I am exploring my own leg system, and it is quite energy demanding. 
I was hoping some robotic tech could create a humanoid robot (like Chappie) to
do the manual labor.(Farming, small business labor) 
I've spent a lot of time studying cats lately, what their skeleton looks like and how they move. So, I have a very good idea of why they are built the way they are and why the skeleton moves as it does. A good bit of why quadrupeds are stable on 3 legs has to do with where the center of gravity is. The weight of the head and neck brings this forward to not far behind the shoulders. A quadruped can not walk without a head extending out and shifting the CG forward. I've plotted this out on plain old graph paper!

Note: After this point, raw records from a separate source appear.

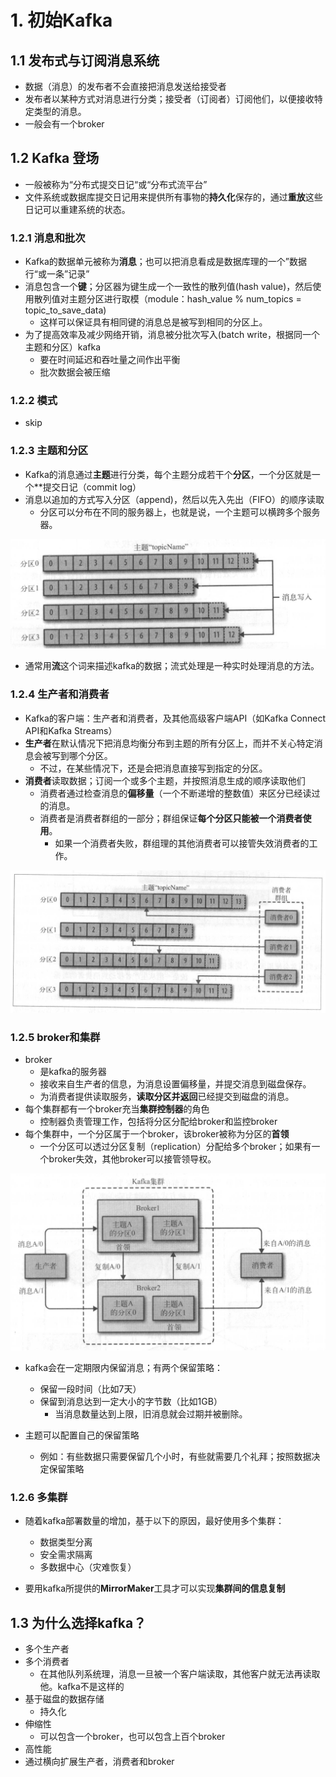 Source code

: # 1. 初始Kafka

## 1.1 发布式与订阅消息系统

 - 数据（消息）的发布者不会直接把消息发送给接受者
 - 发布者以某种方式对消息进行分类；接受者（订阅者）订阅他们，以便接收特定类型的消息。
 - 一般会有一个broker

## 1.2 Kafka 登场

 - 一般被称为“分布式提交日记“或“分布式流平台”
 - 文件系统或数据库提交日记用来提供所有事物的**持久化**保存的，通过**重放**这些日记可以重建系统的状态。

### 1.2.1 消息和批次

 - Kafka的数据单元被称为**消息**；也可以把消息看成是数据库理的一个”数据行“或一条”记录”
 - 消息包含一个**键**；分区器为键生成一个一致性的散列值(hash value)，然后使用散列值对主题分区进行取模（module：hash_value % num_topics = topic_to_save_data)
   - 这样可以保证具有相同键的消息总是被写到相同的分区上。
 - 为了提高效率及减少网络开销，消息被分批次写入(batch write，根据同一个主题和分区）kafka
   - 要在时间延迟和吞吐量之间作出平衡
   - 批次数据会被压缩

### 1.2.2 模式

 - skip

### 1.2.3 主题和分区

 - Kafka的消息通过**主题**进行分类，每个主题分成若干个**分区**，一个分区就是一个**提交日记（commit log）
 - 消息以追加的方式写入分区（append)，然后以先入先出（FIFO）的顺序读取
   - 分区可以分布在不同的服务器上，也就是说，一个主题可以横跨多个服务器。

<img src="./img/topic_and_partition.png"/>

 - 通常用**流**这个词来描述kafka的数据；流式处理是一种实时处理消息的方法。

### 1.2.4 生产者和消费者

 - Kafka的客户端：生产者和消费者，及其他高级客户端API（如Kafka Connect API和Kafka Streams）
 - **生产者**在默认情况下把消息均衡分布到主题的所有分区上，而并不关心特定消息会被写到哪个分区。
   - 不过，在某些情况下，还是会把消息直接写到指定的分区。
 - **消费者**读取数据；订阅一个或多个主题，并按照消息生成的顺序读取他们
   - 消费者通过检查消息的**偏移量**（一个不断递增的整数值）来区分已经读过的消息。
   - 消费者是消费者群组的一部分；群组保证**每个分区只能被一个消费者使用**。
     - 如果一个消费者失败，群组理的其他消费者可以接管失效消费者的工作。

<img src="./img/consumer_group.png"/>

### 1.2.5 broker和集群

 - broker
   - 是kafka的服务器
   - 接收来自生产者的信息，为消息设置偏移量，并提交消息到磁盘保存。
   - 为消费者提供读取服务，**读取分区并返回**已经提交到磁盘的消息。
 - 每个集群都有一个broker充当**集群控制器**的角色 
   - 控制器负责管理工作，包括将分区分配给broker和监控broker
 - 每个集群中，一个分区属于一个broker，该broker被称为分区的**首领**
   - 一个分区可以透过分区复制（replication）分配给多个broker；如果有一个broker失效，其他broker可以接管领导权。

<img src="./img/broker.png"/>

 - kafka会在一定期限内保留消息；有两个保留策略：
   - 保留一段时间（比如7天）
   - 保留到消息达到一定大小的字节数（比如1GB）
     - 当消息数量达到上限，旧消息就会过期并被删除。

 - 主题可以配置自己的保留策略
   - 例如：有些数据只需要保留几个小时，有些就需要几个礼拜；按照数据决定保留策略

### 1.2.6 多集群

 - 随着kafka部署数量的增加，基于以下的原因，最好使用多个集群：
   - 数据类型分离
   - 安全需求隔离
   - 多数据中心（灾难恢复）

 - 要用kafka所提供的**MirrorMaker**工具才可以实现**集群间的信息复制**

## 1.3 为什么选择kafka？

 - 多个生产者
 - 多个消费者
   - 在其他队列系统理，消息一旦被一个客户端读取，其他客户就无法再读取他。kafka不是这样的
 - 基于磁盘的数据存储
   - 持久化
 - 伸缩性
   - 可以包含一个broker，也可以包含上百个broker
 - 高性能
  - 通过横向扩展生产者，消费者和broker

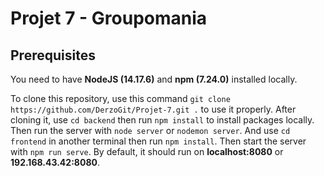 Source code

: # Projet 7 - Groupomania

## Prerequisites
You need to have **NodeJS (14.17.6)** and **npm (7.24.0)** installed locally.

To clone this repository, use this command `git clone https://github.com/DerzoGit/Projet-7.git .` to use it properly.
After cloning it, use `cd backend` then run `npm install` to install packages locally. Then run the server with `node server` or `nodemon server`.
And use `cd frontend` in another terminal then run `npm install`. Then start the server with `npm run serve`. By default, it should run on **localhost:8080** or **192.168.43.42:8080**.
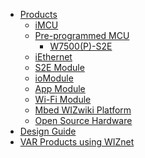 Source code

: * [Products]()
   * [iMCU](doc1.md)
   * [Pre-programmed MCU](doc2.md)
     * [W7500(P)-S2E](W7500(P)-S2E.md)
   * [iEthernet](doc3.md)
   * [S2E Module](doc4.md)
   * [ioModule](doc5.md)
   * [App Module](doc6.md)
   * [Wi-Fi Module](doc7.md)
   * [Mbed WIZwiki Platform](doc8.md)
   * [Open Source Hardware](doc9.md)
 * [Design Guide]()
 * [VAR Products using WIZnet]()
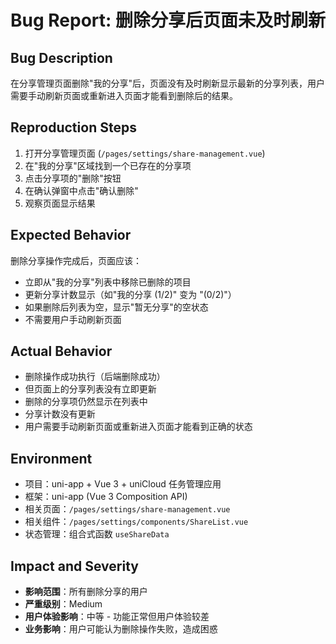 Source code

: # Bug Report: 删除分享后页面未及时刷新

## Bug Description
在分享管理页面删除"我的分享"后，页面没有及时刷新显示最新的分享列表，用户需要手动刷新页面或重新进入页面才能看到删除后的结果。

## Reproduction Steps
1. 打开分享管理页面 (`/pages/settings/share-management.vue`)
2. 在"我的分享"区域找到一个已存在的分享项
3. 点击分享项的"删除"按钮
4. 在确认弹窗中点击"确认删除"
5. 观察页面显示结果

## Expected Behavior
删除分享操作完成后，页面应该：
- 立即从"我的分享"列表中移除已删除的项目
- 更新分享计数显示（如"我的分享 (1/2)" 变为 "(0/2)"）
- 如果删除后列表为空，显示"暂无分享"的空状态
- 不需要用户手动刷新页面

## Actual Behavior
- 删除操作成功执行（后端删除成功）
- 但页面上的分享列表没有立即更新
- 删除的分享项仍然显示在列表中
- 分享计数没有更新
- 用户需要手动刷新页面或重新进入页面才能看到正确的状态

## Environment
- 项目：uni-app + Vue 3 + uniCloud 任务管理应用
- 框架：uni-app (Vue 3 Composition API)
- 相关页面：`/pages/settings/share-management.vue`
- 相关组件：`/pages/settings/components/ShareList.vue`
- 状态管理：组合式函数 `useShareData`

## Impact and Severity
- **影响范围**：所有删除分享的用户
- **严重级别**：Medium
- **用户体验影响**：中等 - 功能正常但用户体验较差
- **业务影响**：用户可能认为删除操作失败，造成困惑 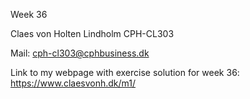 Week 36

Claes von Holten Lindholm CPH-CL303

Mail: cph-cl303@cphbusiness.dk

Link to my webpage with exercise solution for week 36: https://www.claesvonh.dk/m1/

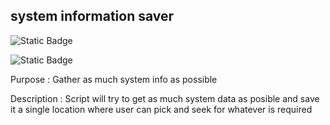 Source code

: ## system information saver
![Static Badge](https://img.shields.io/badge/script-blue)

![Static Badge](https://img.shields.io/badge/bash-blue?style=for-the-badge&logo=gnubash&labelColor=000000)


Purpose       : Gather as much system info as possible

Description   : Script will try to get as much system data as posible and save it a single location where user can pick and seek for whatever is required
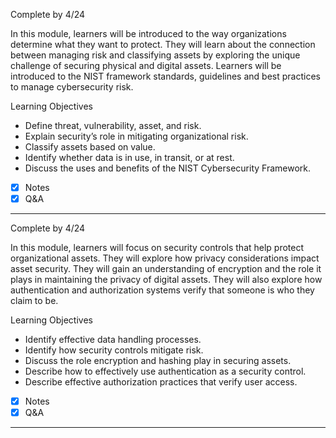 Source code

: Complete by 4/24

In this module, learners will be introduced to the way organizations determine what they want to protect. They will learn about the connection between managing risk and classifying assets by exploring the unique challenge of securing physical and digital assets. Learners will be introduced to the NIST framework standards, guidelines and best practices to manage cybersecurity risk.

Learning Objectives

- Define threat, vulnerability, asset, and risk.
- Explain security’s role in mitigating organizational risk.
- Classify assets based on value.
- Identify whether data is in use, in transit, or at rest.
- Discuss the uses and benefits of the NIST Cybersecurity Framework.

- [X] Notes
- [X] Q&A

----------------------------------------------------------------------------------------------------------------------------

Complete by 4/24

In this module, learners will focus on security controls that help protect organizational assets. They will explore how privacy considerations impact asset security. They will gain an understanding of encryption and the role it plays in maintaining the privacy of digital assets. They will also explore how authentication and authorization systems verify that someone is who they claim to be.

Learning Objectives

- Identify effective data handling processes.
- Identify how security controls mitigate risk.
- Discuss the role encryption and hashing play in securing assets.
- Describe how to effectively use authentication as a security control.
- Describe effective authorization practices that verify user access.

- [X] Notes
- [X] Q&A

----------------------------------------------------------------------------------------------------------------------------
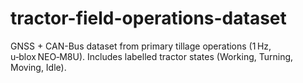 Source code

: # tractor-field-operations-dataset
GNSS + CAN-Bus dataset from primary tillage operations (1 Hz, u‑blox NEO‑M8U). Includes labelled tractor states (Working, Turning, Moving, Idle).
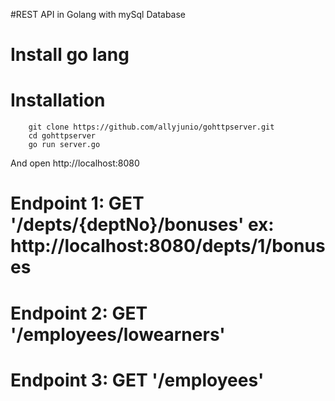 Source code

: #REST API in Golang with mySql Database

# Install go lang

# Installation

        git clone https://github.com/allyjunio/gohttpserver.git
        cd gohttpserver
        go run server.go

And open http://localhost:8080

# Endpoint 1: GET '/depts/{deptNo}/bonuses' ex: http://localhost:8080/depts/1/bonuses
# Endpoint 2: GET '/employees/lowearners'
# Endpoint 3: GET '/employees'




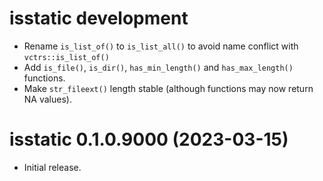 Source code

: # isstatic development

* Rename `is_list_of()` to `is_list_all()` to avoid name conflict with `vctrs::is_list_of()`
* Add `is_file()`, `is_dir()`, `has_min_length()` and `has_max_length()` functions.
* Make `str_fileext()` length stable (although functions may now return NA values).

# isstatic 0.1.0.9000 (2023-03-15)

* Initial release.
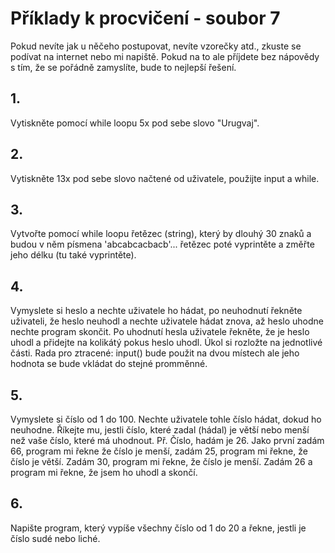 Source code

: # Příklady k procvičení - soubor 7

Pokud nevíte jak u něčeho postupovat, nevíte vzorečky atd., zkuste se podívat na internet nebo mi napiště. 
Pokud na to ale příjdete bez nápovědy s tím, že se pořádně zamyslíte, bude to
nejlepší řešení.

## 1.
Vytiskněte pomocí while loopu 5x pod sebe slovo "Urugvaj".

## 2.
Vytiskněte 13x pod sebe slovo načtené od uživatele, použijte input a while.

## 3.
Vytvořte pomocí while loopu řetězec (string), který by dlouhý 30 znaků a budou v něm 
písmena 'abcabcacbacb'... řetězec poté vyprintěte a změřte jeho délku (tu také vyprintěte).

## 4. 
Vymyslete si heslo a nechte uživatele ho hádat, po neuhodnutí řekněte uživateli,
že heslo neuhodl a nechte uživatele hádat znova, až heslo uhodne nechte program
skončit. Po uhodnutí hesla uživatele řekněte, že je heslo uhodl a přidejte
na kolikátý pokus heslo uhodl. Úkol si rozložte na jednotlivé části. Rada pro
ztracené: input() bude použit na dvou místech ale jeho hodnota se bude vkládat
do stejné promměnné.

## 5. 
Vymyslete si číslo od 1 do 100. Nechte uživatele tohle číslo hádat, dokud ho neuhodne. Říkejte mu, jestli číslo, které zadal (hádal) je větší nebo menší než vaše číslo, které má uhodnout. Př. Číslo, hadám je 26. Jako první zadám 66, program mi řekne že číslo je menší, zadám 25, program mi řekne, že číslo je větší. Zadám 30, program mi řekne, že číslo je menší. Zadám 26 a program mi řekne, že jsem ho uhodl a skončí.

## 6.
Napište program, který vypíše všechny číslo od 1 do 20 a řekne, jestli je číslo sudé nebo liché.


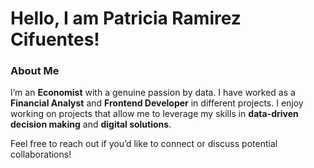 # Hello, I am Patricia Ramirez Cifuentes!


### About Me
I’m an **Economist** with a genuine passion by data. 
I have worked as a **Financial Analyst** and **Frontend Developer** in different projects.
I enjoy working on projects that allow me to leverage my skills in **data-driven decision making** and **digital solutions**.

Feel free to reach out if you’d like to connect or discuss potential collaborations!


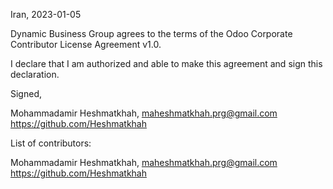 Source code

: Iran, 2023-01-05

Dynamic Business Group agrees to the terms of the Odoo Corporate Contributor License
Agreement v1.0.

I declare that I am authorized and able to make this agreement and sign this
declaration.

Signed,

Mohammadamir Heshmatkhah, maheshmatkhah.prg@gmail.com https://github.com/Heshmatkhah

List of contributors:

Mohammadamir Heshmatkhah, maheshmatkhah.prg@gmail.com https://github.com/Heshmatkhah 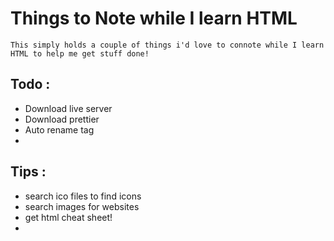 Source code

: # Things to Note while I learn HTML

    This simply holds a couple of things i'd love to connote while I learn HTML to help me get stuff done!

## **Todo** :
* Download live server 
* Download prettier
* Auto rename tag
* 


## **Tips** :
* search ico files to find icons
* search images for websites
* get html cheat sheet!
*
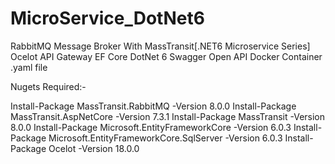 # MicroService_DotNet6

RabbitMQ Message Broker With MassTransit[.NET6 Microservice Series] 
Ocelot API Gateway
EF Core
DotNet 6
Swagger Open API
Docker Container .yaml file



Nugets Required:-

Install-Package MassTransit.RabbitMQ -Version 8.0.0
Install-Package MassTransit.AspNetCore -Version 7.3.1
Install-Package MassTransit -Version 8.0.0
Install-Package Microsoft.EntityFrameworkCore -Version 6.0.3
Install-Package Microsoft.EntityFrameworkCore.SqlServer -Version 6.0.3
Install-Package Ocelot -Version 18.0.0
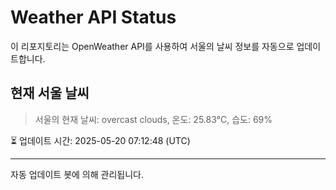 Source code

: 
# Weather API Status

이 리포지토리는 OpenWeather API를 사용하여 서울의 날씨 정보를 자동으로 업데이트합니다.

## 현재 서울 날씨
> 서울의 현재 날씨: overcast clouds, 온도: 25.83°C, 습도: 69%

⏳ 업데이트 시간: 2025-05-20 07:12:48 (UTC)

---
자동 업데이트 봇에 의해 관리됩니다.
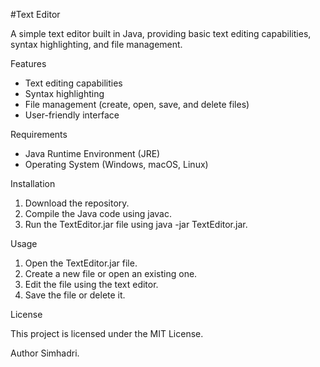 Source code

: #Text Editor

A simple text editor built in Java, providing basic text editing capabilities, syntax highlighting, and file management.

Features

- Text editing capabilities
- Syntax highlighting
- File management (create, open, save, and delete files)
- User-friendly interface

Requirements

- Java Runtime Environment (JRE)
- Operating System (Windows, macOS, Linux)

Installation

1. Download the repository.
2. Compile the Java code using javac.
3. Run the TextEditor.jar file using java -jar TextEditor.jar.

Usage

1. Open the TextEditor.jar file.
2. Create a new file or open an existing one.
3. Edit the file using the text editor.
4. Save the file or delete it.

License

This project is licensed under the MIT License.

Author
Simhadri.

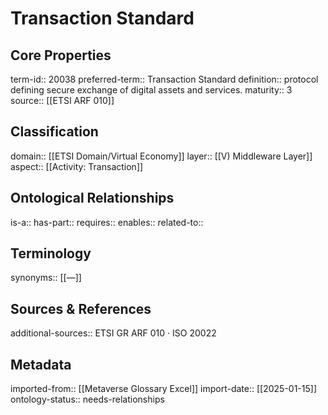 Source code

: # Transaction Standard

## Core Properties
term-id:: 20038
preferred-term:: Transaction Standard
definition:: protocol defining secure exchange of digital assets and services.
maturity:: 3
source:: [[ETSI ARF 010]]

## Classification
domain:: [[ETSI Domain/Virtual Economy]]
layer:: [[V) Middleware Layer]]
aspect:: [[Activity: Transaction]]

## Ontological Relationships
is-a:: 
has-part:: 
requires:: 
enables:: 
related-to:: 

## Terminology
synonyms:: [[—]]

## Sources & References
additional-sources:: ETSI GR ARF 010 · ISO 20022

## Metadata
imported-from:: [[Metaverse Glossary Excel]]
import-date:: [[2025-01-15]]
ontology-status:: needs-relationships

After plotting footfall patterns for walking I found that the cat is statically stable over a good bit of 3 legged positions, it is at the extremes of the walking gate that momentum must carry through.
Bipeds are different and rely on the foot to be statically stable, it can never statically balance on 2 points. Now, take a look at Mossimo:
https://www.youtube.com/watch?v=-qrLOtgYIWsMossimo does not actually walk like a human, the legs never stretch out, and are in fact closer to the rear leg of a quadruped. Note also the large feet (which is unneeded in a quadruped). Note also how it shifts it's torso back and forward to adjust the CG.
What I am suggesting is that you plot out leg and body movements and tipping points and see what you discover. You can not build a successful biped or quadruped without the geometry being correct, the architecture has to follow the math. What happens is that most people build out of what robot parts are available and the geometry and CG gets pushed back in importance where as it should be the first concern, not the last.
With my quadruped I had a real starting point as I went from nature, and what I found is that nature does things for good reasons. We need to consider the why and learn from it.